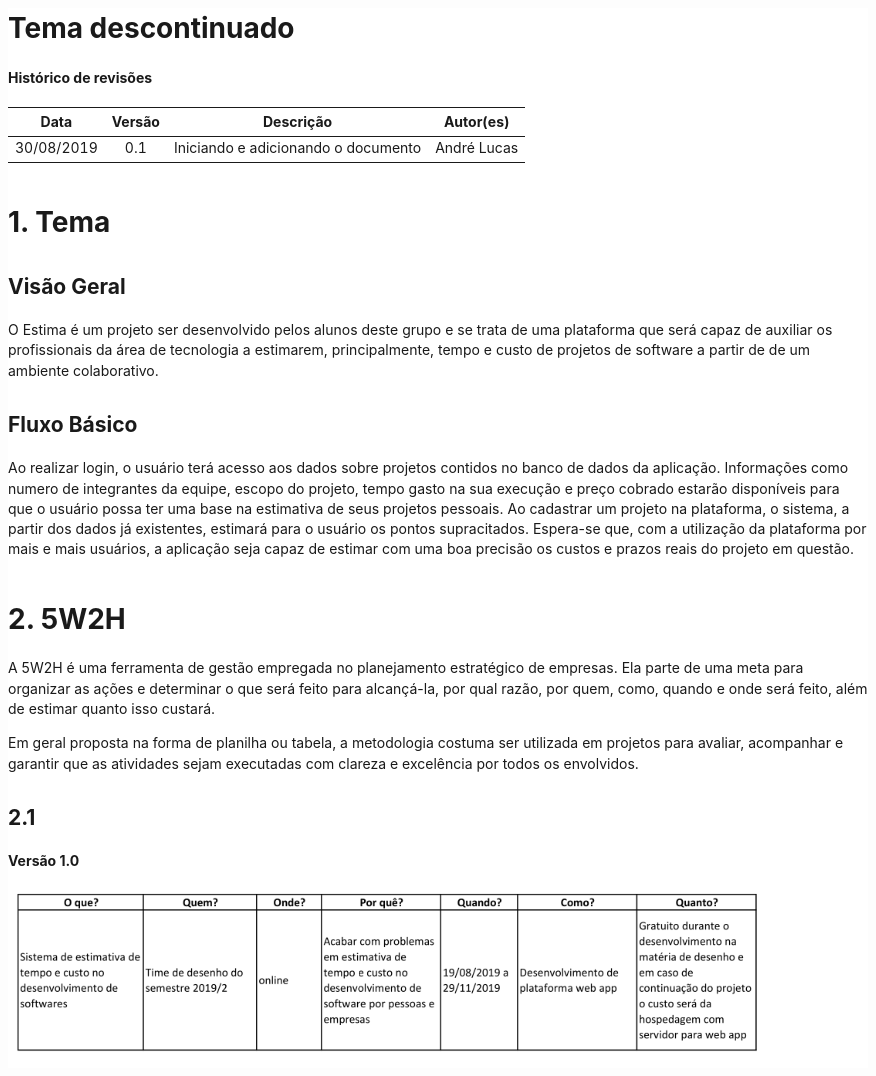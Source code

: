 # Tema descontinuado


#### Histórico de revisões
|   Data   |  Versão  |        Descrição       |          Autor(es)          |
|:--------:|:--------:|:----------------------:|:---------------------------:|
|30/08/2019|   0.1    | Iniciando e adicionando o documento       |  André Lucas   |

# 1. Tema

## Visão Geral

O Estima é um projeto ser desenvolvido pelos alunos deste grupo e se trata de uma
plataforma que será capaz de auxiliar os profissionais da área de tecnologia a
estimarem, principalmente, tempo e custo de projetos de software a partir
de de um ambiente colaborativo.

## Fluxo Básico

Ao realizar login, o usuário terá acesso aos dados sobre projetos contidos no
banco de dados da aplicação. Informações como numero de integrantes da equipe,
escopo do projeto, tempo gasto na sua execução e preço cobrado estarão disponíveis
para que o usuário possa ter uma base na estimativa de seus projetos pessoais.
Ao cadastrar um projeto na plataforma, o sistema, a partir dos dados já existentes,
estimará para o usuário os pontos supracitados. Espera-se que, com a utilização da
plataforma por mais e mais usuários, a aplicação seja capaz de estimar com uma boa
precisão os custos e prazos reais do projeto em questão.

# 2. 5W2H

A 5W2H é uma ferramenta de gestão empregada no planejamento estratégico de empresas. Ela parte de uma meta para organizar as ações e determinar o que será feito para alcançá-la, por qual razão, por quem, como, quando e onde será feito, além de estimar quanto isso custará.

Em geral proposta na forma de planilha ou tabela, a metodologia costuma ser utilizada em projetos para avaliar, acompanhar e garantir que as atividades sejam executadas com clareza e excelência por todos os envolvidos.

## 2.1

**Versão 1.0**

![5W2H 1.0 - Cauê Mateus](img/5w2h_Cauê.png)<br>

Assignment
Check the data line by line and report how many lines contain "partir" as a word or string, giving nothing besides the number.

Task output
2